* _Required action_:
Every line of the data needs to be returned exactly.

BEGIN

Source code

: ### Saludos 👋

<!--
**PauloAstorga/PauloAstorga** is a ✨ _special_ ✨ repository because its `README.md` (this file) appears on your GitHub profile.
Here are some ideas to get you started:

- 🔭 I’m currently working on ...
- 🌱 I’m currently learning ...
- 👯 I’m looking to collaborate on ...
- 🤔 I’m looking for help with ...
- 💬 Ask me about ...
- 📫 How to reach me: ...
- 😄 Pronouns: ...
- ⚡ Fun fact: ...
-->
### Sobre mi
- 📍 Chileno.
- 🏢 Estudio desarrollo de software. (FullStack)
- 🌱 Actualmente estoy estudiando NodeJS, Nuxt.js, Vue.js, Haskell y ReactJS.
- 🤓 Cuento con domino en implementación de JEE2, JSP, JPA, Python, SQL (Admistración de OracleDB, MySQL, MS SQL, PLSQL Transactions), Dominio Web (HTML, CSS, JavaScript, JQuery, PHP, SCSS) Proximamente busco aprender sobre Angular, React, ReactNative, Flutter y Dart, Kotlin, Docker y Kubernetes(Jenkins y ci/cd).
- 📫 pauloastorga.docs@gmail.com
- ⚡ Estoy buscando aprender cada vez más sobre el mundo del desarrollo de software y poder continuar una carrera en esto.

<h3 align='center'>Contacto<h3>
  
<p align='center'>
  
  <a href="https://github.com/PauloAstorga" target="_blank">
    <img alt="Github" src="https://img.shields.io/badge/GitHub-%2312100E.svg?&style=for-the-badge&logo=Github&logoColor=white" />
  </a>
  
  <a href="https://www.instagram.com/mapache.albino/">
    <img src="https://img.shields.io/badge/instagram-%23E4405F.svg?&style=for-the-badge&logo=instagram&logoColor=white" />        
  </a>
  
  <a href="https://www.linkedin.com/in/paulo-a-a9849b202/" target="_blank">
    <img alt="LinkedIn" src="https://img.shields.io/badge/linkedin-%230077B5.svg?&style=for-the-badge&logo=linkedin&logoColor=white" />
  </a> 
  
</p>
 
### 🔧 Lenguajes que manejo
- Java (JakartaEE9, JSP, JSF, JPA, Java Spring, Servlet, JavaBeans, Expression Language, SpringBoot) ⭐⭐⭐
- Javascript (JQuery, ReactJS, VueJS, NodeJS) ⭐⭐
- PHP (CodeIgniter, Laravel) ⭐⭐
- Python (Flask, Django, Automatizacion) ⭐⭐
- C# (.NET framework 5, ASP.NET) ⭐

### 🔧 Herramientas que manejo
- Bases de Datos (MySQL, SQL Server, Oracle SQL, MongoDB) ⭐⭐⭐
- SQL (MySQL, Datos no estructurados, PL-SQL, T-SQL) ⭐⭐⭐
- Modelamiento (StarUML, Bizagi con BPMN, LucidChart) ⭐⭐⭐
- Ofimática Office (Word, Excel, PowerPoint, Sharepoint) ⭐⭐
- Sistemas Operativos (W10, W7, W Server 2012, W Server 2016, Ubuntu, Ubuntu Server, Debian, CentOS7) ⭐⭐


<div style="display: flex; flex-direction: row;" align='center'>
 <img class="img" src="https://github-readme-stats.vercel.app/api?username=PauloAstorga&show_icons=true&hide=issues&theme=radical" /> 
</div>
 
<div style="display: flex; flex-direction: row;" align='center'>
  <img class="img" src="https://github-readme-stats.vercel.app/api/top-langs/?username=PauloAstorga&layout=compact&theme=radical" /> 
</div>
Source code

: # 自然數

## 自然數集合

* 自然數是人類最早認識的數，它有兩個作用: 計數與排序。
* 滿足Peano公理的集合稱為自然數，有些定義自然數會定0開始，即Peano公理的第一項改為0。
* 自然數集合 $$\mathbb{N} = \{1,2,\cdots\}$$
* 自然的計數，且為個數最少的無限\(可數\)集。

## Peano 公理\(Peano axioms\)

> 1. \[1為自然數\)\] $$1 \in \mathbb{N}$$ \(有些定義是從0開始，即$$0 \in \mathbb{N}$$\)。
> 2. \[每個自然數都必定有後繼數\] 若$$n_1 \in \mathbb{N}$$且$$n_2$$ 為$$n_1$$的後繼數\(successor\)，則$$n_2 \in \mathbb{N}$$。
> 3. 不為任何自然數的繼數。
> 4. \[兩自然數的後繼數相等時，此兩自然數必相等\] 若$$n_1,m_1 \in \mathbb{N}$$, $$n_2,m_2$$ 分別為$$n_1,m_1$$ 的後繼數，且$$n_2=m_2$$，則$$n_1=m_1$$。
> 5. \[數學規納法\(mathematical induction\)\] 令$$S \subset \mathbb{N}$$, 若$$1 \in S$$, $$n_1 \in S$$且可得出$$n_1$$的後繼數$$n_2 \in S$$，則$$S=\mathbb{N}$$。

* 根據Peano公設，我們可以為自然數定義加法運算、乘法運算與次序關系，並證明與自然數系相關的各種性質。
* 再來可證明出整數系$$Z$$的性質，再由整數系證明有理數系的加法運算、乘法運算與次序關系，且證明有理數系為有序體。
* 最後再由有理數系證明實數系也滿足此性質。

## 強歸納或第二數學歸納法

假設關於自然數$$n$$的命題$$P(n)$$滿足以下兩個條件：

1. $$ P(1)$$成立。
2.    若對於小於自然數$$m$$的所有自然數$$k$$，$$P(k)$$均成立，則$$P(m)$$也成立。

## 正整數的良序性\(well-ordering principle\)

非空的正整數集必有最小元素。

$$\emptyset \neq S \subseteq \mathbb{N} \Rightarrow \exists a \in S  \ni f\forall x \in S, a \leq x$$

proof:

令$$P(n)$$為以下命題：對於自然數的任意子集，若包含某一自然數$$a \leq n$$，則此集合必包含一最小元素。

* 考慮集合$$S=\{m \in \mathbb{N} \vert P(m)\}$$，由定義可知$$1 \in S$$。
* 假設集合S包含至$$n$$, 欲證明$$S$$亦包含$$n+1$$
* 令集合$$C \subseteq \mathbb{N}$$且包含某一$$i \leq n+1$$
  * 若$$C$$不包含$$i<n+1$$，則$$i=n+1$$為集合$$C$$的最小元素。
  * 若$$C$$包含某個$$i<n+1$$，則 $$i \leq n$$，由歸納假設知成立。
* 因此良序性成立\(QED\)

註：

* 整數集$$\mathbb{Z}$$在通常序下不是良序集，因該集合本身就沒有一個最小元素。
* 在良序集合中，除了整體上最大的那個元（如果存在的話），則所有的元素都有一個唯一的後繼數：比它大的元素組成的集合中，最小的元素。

END

* _Task result_:
Source code

: ### Saludos 👋

<!--
**PauloAstorga/PauloAstorga** is a ✨ _special_ ✨ repository because its `README.md` (this file) appears on your GitHub profile.
Here are some ideas to get you started:

- 🔭 I’m currently working on ...
- 🌱 I’m currently learning ...
- 👯 I’m looking to collaborate on ...
- 🤔 I’m looking for help with ...
- 💬 Ask me about ...
- 📫 How to reach me: ...
- 😄 Pronouns: ...
- ⚡ Fun fact: ...
-->
### Sobre mi
- 📍 Chileno.
- 🏢 Estudio desarrollo de software. (FullStack)
- 🌱 Actualmente estoy estudiando NodeJS, Nuxt.js, Vue.js, Haskell y ReactJS.
- 🤓 Cuento con domino en implementación de JEE2, JSP, JPA, Python, SQL (Admistración de OracleDB, MySQL, MS SQL, PLSQL Transactions), Dominio Web (HTML, CSS, JavaScript, JQuery, PHP, SCSS) Proximamente busco aprender sobre Angular, React, ReactNative, Flutter y Dart, Kotlin, Docker y Kubernetes(Jenkins y ci/cd).
- 📫 pauloastorga.docs@gmail.com
- ⚡ Estoy buscando aprender cada vez más sobre el mundo del desarrollo de software y poder continuar una carrera en esto.

<h3 align='center'>Contacto<h3>
  
<p align='center'>
  
  <a href="https://github.com/PauloAstorga" target="_blank">
    <img alt="Github" src="https://img.shields.io/badge/GitHub-%2312100E.svg?&style=for-the-badge&logo=Github&logoColor=white" />
  </a>
  
  <a href="https://www.instagram.com/mapache.albino/">
    <img src="https://img.shields.io/badge/instagram-%23E4405F.svg?&style=for-the-badge&logo=instagram&logoColor=white" />        
  </a>
  
  <a href="https://www.linkedin.com/in/paulo-a-a9849b202/" target="_blank">
    <img alt="LinkedIn" src="https://img.shields.io/badge/linkedin-%230077B5.svg?&style=for-the-badge&logo=linkedin&logoColor=white" />
  </a> 
  
</p>
 
### 🔧 Lenguajes que manejo
- Java (JakartaEE9, JSP, JSF, JPA, Java Spring, Servlet, JavaBeans, Expression Language, SpringBoot) ⭐⭐⭐
- Javascript (JQuery, ReactJS, VueJS, NodeJS) ⭐⭐
- PHP (CodeIgniter, Laravel) ⭐⭐
- Python (Flask, Django, Automatizacion) ⭐⭐
- C# (.NET framework 5, ASP.NET) ⭐

### 🔧 Herramientas que manejo
- Bases de Datos (MySQL, SQL Server, Oracle SQL, MongoDB) ⭐⭐⭐
- SQL (MySQL, Datos no estructurados, PL-SQL, T-SQL) ⭐⭐⭐
- Modelamiento (StarUML, Bizagi con BPMN, LucidChart) ⭐⭐⭐
- Ofimática Office (Word, Excel, PowerPoint, Sharepoint) ⭐⭐
- Sistemas Operativos (W10, W7, W Server 2012, W Server 2016, Ubuntu, Ubuntu Server, Debian, CentOS7) ⭐⭐


<div style="display: flex; flex-direction: row;" align='center'>
 <img class="img" src="https://github-readme-stats.vercel.app/api?username=PauloAstorga&show_icons=true&hide=issues&theme=radical" /> 
</div>
 
<div style="display: flex; flex-direction: row;" align='center'>
  <img class="img" src="https://github-readme-stats.vercel.app/api/top-langs/?username=PauloAstorga&layout=compact&theme=radical" /> 
</div>
Source code

: # 自然數

## 自然數集合

* 自然數是人類最早認識的數，它有兩個作用: 計數與排序。
* 滿足Peano公理的集合稱為自然數，有些定義自然數會定0開始，即Peano公理的第一項改為0。
* 自然數集合 $$\mathbb{N} = \{1,2,\cdots\}$$
* 自然的計數，且為個數最少的無限\(可數\)集。

## Peano 公理\(Peano axioms\)

> 1. \[1為自然數\)\] $$1 \in \mathbb{N}$$ \(有些定義是從0開始，即$$0 \in \mathbb{N}$$\)。
> 2. \[每個自然數都必定有後繼數\] 若$$n_1 \in \mathbb{N}$$且$$n_2$$ 為$$n_1$$的後繼數\(successor\)，則$$n_2 \in \mathbb{N}$$。
> 3. 不為任何自然數的繼數。
> 4. \[兩自然數的後繼數相等時，此兩自然數必相等\] 若$$n_1,m_1 \in \mathbb{N}$$, $$n_2,m_2$$ 分別為$$n_1,m_1$$ 的後繼數，且$$n_2=m_2$$，則$$n_1=m_1$$。
> 5. \[數學規納法\(mathematical induction\)\] 令$$S \subset \mathbb{N}$$, 若$$1 \in S$$, $$n_1 \in S$$且可得出$$n_1$$的後繼數$$n_2 \in S$$，則$$S=\mathbb{N}$$。

* 根據Peano公設，我們可以為自然數定義加法運算、乘法運算與次序關系，並證明與自然數系相關的各種性質。
* 再來可證明出整數系$$Z$$的性質，再由整數系證明有理數系的加法運算、乘法運算與次序關系，且證明有理數系為有序體。
* 最後再由有理數系證明實數系也滿足此性質。

## 強歸納或第二數學歸納法

假設關於自然數$$n$$的命題$$P(n)$$滿足以下兩個條件：

1. $$ P(1)$$成立。
2.    若對於小於自然數$$m$$的所有自然數$$k$$，$$P(k)$$均成立，則$$P(m)$$也成立。

## 正整數的良序性\(well-ordering principle\)

非空的正整數集必有最小元素。

$$\emptyset \neq S \subseteq \mathbb{N} \Rightarrow \exists a \in S  \ni f\forall x \in S, a \leq x$$

proof:

令$$P(n)$$為以下命題：對於自然數的任意子集，若包含某一自然數$$a \leq n$$，則此集合必包含一最小元素。

* 考慮集合$$S=\{m \in \mathbb{N} \vert P(m)\}$$，由定義可知$$1 \in S$$。
* 假設集合S包含至$$n$$, 欲證明$$S$$亦包含$$n+1$$
* 令集合$$C \subseteq \mathbb{N}$$且包含某一$$i \leq n+1$$
  * 若$$C$$不包含$$i<n+1$$，則$$i=n+1$$為集合$$C$$的最小元素。
  * 若$$C$$包含某個$$i<n+1$$，則 $$i \leq n$$，由歸納假設知成立。
* 因此良序性成立\(QED\)

註：

* 整數集$$\mathbb{Z}$$在通常序下不是良序集，因該集合本身就沒有一個最小元素。
* 在良序集合中，除了整體上最大的那個元（如果存在的話），則所有的元素都有一個唯一的後繼數：比它大的元素組成的集合中，最小的元素。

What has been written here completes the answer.